▸ TASK TO COMPLETE: Would you return every entry below without a single difference?

▸ EXTRACTED INFORMATION:
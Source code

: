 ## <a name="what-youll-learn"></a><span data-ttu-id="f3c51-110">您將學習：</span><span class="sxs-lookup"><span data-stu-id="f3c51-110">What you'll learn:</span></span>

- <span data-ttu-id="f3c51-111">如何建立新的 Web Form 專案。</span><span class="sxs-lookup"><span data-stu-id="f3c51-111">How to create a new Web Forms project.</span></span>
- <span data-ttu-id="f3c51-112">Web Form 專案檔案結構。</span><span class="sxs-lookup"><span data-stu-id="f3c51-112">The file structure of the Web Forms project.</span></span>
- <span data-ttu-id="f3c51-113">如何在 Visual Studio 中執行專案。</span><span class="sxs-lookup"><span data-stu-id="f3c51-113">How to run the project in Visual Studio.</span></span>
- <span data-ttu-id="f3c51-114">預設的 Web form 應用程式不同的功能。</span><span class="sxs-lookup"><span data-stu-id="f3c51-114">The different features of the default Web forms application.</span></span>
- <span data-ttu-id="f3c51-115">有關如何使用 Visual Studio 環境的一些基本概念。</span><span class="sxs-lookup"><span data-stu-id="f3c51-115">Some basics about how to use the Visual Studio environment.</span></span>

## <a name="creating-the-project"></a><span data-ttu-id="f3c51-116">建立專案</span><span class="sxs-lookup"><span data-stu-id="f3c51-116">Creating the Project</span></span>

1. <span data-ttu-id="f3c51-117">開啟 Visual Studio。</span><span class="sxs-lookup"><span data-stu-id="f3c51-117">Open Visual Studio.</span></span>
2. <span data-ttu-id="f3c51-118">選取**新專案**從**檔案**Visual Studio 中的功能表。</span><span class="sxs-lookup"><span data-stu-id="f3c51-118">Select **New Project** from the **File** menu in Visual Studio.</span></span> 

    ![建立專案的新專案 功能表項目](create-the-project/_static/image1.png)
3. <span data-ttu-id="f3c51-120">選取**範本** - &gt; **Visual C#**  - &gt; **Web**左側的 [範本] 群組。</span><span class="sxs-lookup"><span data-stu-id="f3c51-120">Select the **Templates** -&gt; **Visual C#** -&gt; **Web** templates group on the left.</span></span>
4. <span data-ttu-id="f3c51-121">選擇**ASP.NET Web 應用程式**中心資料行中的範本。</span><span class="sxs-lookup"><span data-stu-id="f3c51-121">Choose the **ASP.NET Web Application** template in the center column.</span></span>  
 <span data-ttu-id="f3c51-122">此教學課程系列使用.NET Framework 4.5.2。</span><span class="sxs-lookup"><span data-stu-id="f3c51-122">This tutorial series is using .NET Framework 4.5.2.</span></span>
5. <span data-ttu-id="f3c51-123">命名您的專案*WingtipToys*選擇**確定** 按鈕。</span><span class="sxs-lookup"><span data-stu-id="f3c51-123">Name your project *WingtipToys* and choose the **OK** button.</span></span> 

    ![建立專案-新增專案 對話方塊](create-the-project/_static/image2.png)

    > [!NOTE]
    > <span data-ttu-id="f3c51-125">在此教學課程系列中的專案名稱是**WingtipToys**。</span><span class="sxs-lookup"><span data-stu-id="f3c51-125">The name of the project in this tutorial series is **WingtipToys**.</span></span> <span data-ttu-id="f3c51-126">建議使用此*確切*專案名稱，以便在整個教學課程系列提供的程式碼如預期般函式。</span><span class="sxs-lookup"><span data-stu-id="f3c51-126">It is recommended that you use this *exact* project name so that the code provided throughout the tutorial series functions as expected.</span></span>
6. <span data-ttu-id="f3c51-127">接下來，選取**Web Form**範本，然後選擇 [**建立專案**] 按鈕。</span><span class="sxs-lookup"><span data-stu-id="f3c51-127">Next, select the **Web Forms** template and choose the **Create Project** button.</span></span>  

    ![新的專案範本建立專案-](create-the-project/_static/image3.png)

▸ RESULT FOR THIS TASK:
Source code

: ## <a name="what-youll-learn"></a><span data-ttu-id="f3c51-110">您將學習：</span><span class="sxs-lookup"><span data-stu-id="f3c51-110">What you'll learn:</span></span>

- <span data-ttu-id="f3c51-111">如何建立新的 Web Form 專案。</span><span class="sxs-lookup"><span data-stu-id="f3c51-111">How to create a new Web Forms project.</span></span>
- <span data-ttu-id="f3c51-112">Web Form 專案檔案結構。</span><span class="sxs-lookup"><span data-stu-id="f3c51-112">The file structure of the Web Forms project.</span></span>
- <span data-ttu-id="f3c51-113">如何在 Visual Studio 中執行專案。</span><span class="sxs-lookup"><span data-stu-id="f3c51-113">How to run the project in Visual Studio.</span></span>
- <span data-ttu-id="f3c51-114">預設的 Web form 應用程式不同的功能。</span><span class="sxs-lookup"><span data-stu-id="f3c51-114">The different features of the default Web forms application.</span></span>
- <span data-ttu-id="f3c51-115">有關如何使用 Visual Studio 環境的一些基本概念。</span><span class="sxs-lookup"><span data-stu-id="f3c51-115">Some basics about how to use the Visual Studio environment.</span></span>

## <a name="creating-the-project"></a><span data-ttu-id="f3c51-116">建立專案</span><span class="sxs-lookup"><span data-stu-id="f3c51-116">Creating the Project</span></span>

1. <span data-ttu-id="f3c51-117">開啟 Visual Studio。</span><span class="sxs-lookup"><span data-stu-id="f3c51-117">Open Visual Studio.</span></span>
2. <span data-ttu-id="f3c51-118">選取**新專案**從**檔案**Visual Studio 中的功能表。</span><span class="sxs-lookup"><span data-stu-id="f3c51-118">Select **New Project** from the **File** menu in Visual Studio.</span></span> 

    ![建立專案的新專案 功能表項目](create-the-project/_static/image1.png)
3. <span data-ttu-id="f3c51-120">選取**範本** - &gt; **Visual C#**  - &gt; **Web**左側的 [範本] 群組。</span><span class="sxs-lookup"><span data-stu-id="f3c51-120">Select the **Templates** -&gt; **Visual C#** -&gt; **Web** templates group on the left.</span></span>
4. <span data-ttu-id="f3c51-121">選擇**ASP.NET Web 應用程式**中心資料行中的範本。</span><span class="sxs-lookup"><span data-stu-id="f3c51-121">Choose the **ASP.NET Web Application** template in the center column.</span></span>  
 <span data-ttu-id="f3c51-122">此教學課程系列使用.NET Framework 4.5.2。</span><span class="sxs-lookup"><span data-stu-id="f3c51-122">This tutorial series is using .NET Framework 4.5.2.</span></span>
5. <span data-ttu-id="f3c51-123">命名您的專案*WingtipToys*選擇**確定** 按鈕。</span><span class="sxs-lookup"><span data-stu-id="f3c51-123">Name your project *WingtipToys* and choose the **OK** button.</span></span> 

    ![建立專案-新增專案 對話方塊](create-the-project/_static/image2.png)

    > [!NOTE]
    > <span data-ttu-id="f3c51-125">在此教學課程系列中的專案名稱是**WingtipToys**。</span><span class="sxs-lookup"><span data-stu-id="f3c51-125">The name of the project in this tutorial series is **WingtipToys**.</span></span> <span data-ttu-id="f3c51-126">建議使用此*確切*專案名稱，以便在整個教學課程系列提供的程式碼如預期般函式。</span><span class="sxs-lookup"><span data-stu-id="f3c51-126">It is recommended that you use this *exact* project name so that the code provided throughout the tutorial series functions as expected.</span></span>
6. <span data-ttu-id="f3c51-127">接下來，選取**Web Form**範本，然後選擇 [**建立專案**] 按鈕。</span><span class="sxs-lookup"><span data-stu-id="f3c51-127">Next, select the **Web Forms** template and choose the **Create Project** button.</span></span>  

    ![新的專案範本建立專案-](create-the-project/_static/image3.png)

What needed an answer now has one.